Stored data entries.
····················

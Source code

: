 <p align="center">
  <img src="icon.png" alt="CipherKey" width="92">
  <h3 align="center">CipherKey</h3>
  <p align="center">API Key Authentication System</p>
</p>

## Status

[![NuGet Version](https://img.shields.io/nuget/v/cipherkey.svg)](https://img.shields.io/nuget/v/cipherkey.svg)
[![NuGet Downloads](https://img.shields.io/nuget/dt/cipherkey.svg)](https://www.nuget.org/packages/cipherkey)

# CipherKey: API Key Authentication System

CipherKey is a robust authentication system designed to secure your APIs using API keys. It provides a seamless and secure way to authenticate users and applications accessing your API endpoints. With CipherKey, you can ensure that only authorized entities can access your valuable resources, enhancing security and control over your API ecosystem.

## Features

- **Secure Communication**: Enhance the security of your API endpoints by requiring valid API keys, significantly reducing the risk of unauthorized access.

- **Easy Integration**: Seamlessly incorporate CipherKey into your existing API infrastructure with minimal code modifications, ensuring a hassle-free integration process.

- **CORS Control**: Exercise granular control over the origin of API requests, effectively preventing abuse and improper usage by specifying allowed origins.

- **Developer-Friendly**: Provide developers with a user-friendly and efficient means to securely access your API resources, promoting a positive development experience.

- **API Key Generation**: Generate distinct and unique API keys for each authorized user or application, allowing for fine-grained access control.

····················

Required action.
If a line comes after the one containing "# CipherKey: API Key Authentication System", leave it out; set down every line of the data before it, and that line itself, exactly.

Result.
Source code

: <p align="center">
  <img src="icon.png" alt="CipherKey" width="92">
  <h3 align="center">CipherKey</h3>
  <p align="center">API Key Authentication System</p>
</p>

## Status

[![NuGet Version](https://img.shields.io/nuget/v/cipherkey.svg)](https://img.shields.io/nuget/v/cipherkey.svg)
[![NuGet Downloads](https://img.shields.io/nuget/dt/cipherkey.svg)](https://www.nuget.org/packages/cipherkey)

# CipherKey: API Key Authentication System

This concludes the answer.